The second row is taken from the no-delensing case they have in their second table of their Section 1. The first row is taken from their 31/05/2016 update that has \(l_{min}=30\) for their B-template and reconstructed \(\Phi\), which I believe to be the closest to our delensing implementation (though this needs to be confirmed).

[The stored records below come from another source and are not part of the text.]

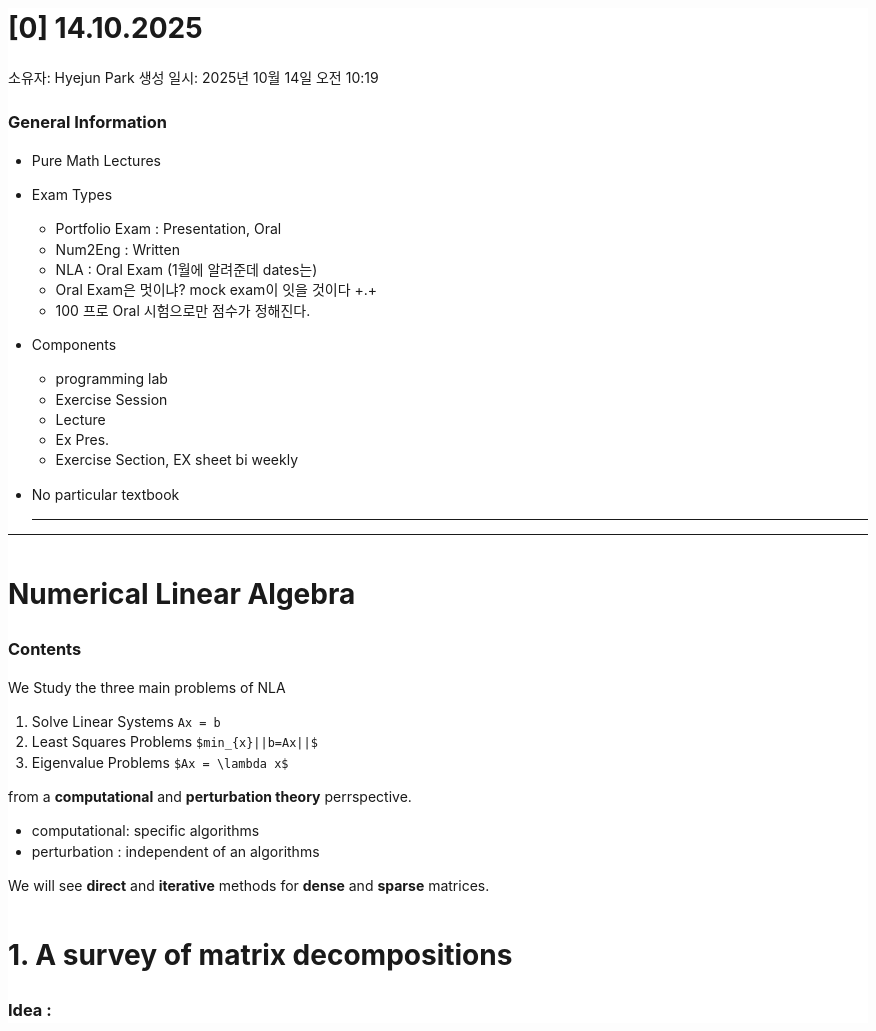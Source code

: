 # [0] 14.10.2025

소유자: Hyejun Park
생성 일시: 2025년 10월 14일 오전 10:19

### General Information

- Pure Math Lectures
- Exam Types
    - Portfolio Exam : Presentation, Oral
    - Num2Eng : Written
    - NLA : Oral Exam (1월에 알려준데 dates는)
    - Oral Exam은 멋이냐? mock exam이 잇을 것이다 +.+
    - 100 프로 Oral 시험으로만 점수가 정해진다.
- Components
    - programming lab
    - Exercise Session
    - Lecture
    - Ex Pres.
    - Exercise Section, EX sheet bi weekly
- No particular textbook
    
    ---
    

---

# Numerical Linear Algebra

### Contents

<aside>

We Study the three main problems of NLA

1. Solve Linear Systems `Ax = b`
2. Least Squares Problems `$min_{x}||b=Ax||$`
3. Eigenvalue Problems `$Ax = \lambda x$`

from a **computational** and **perturbation theory** perrspective.

- computational: specific algorithms
- perturbation : independent of an algorithms

We will see **direct** and **iterative** methods for **dense** and **sparse** matrices.

</aside>

# 1. A survey of matrix decompositions

### Idea :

	\(f_{sky}=0.01\)	\(f_{sky}=0.05\)	\(f_{sky}=0.10\)
\(\sigma_r(r=0, A_L<1), \times 10^{-3}\)	0.22	0.31	0.36
\(\sigma_r(r=0, A_L=1), \times 10^{-3}\)	3.44	1.65	1.23

It is clear that there is fairly good agreement for these two scenarios. While the agreement for the no-delensing case does not necessarily mean that the two component separation methods are equally powerful (since both sample variance limited on lensing in this case; though it is reassuring that they're seeing similar level of lensing sample variance), the agreement for the delensing-included case perhaps hints to the fact that these two different methods achieve comparable component separation in this limit.

Concluding Notes:

The fact that the effects listed below Table 5 degrade our constraints shouldn't really come as a surprise, and is precisely the reason we believe that forecasting should be grounded in achieved perfomances. It is possible that we might do better on some of these points with a different survey design, and in that case, perhaps the numbers in Tables 4 and 5 bracket the list of possible outcomes. I should also note that for the purposes of comparisons to other groups, I have turned off effects such as dust decorrelation, which we've seen in this posting degrades the contraints by tens of percent. If turning these effects (and other realistic penalties for systematics and variable foregrounds, that have not yet been included in these forecasts) would then mean that we are not able to achieve the desired \(\sigma_r\) required for the S4 science goals, then we are perhaps in a scenario in which the science drivers dictate the survey definition, and we could boost the total effort from \(10^6\) det-yrs (150 equiv) to some larger amount.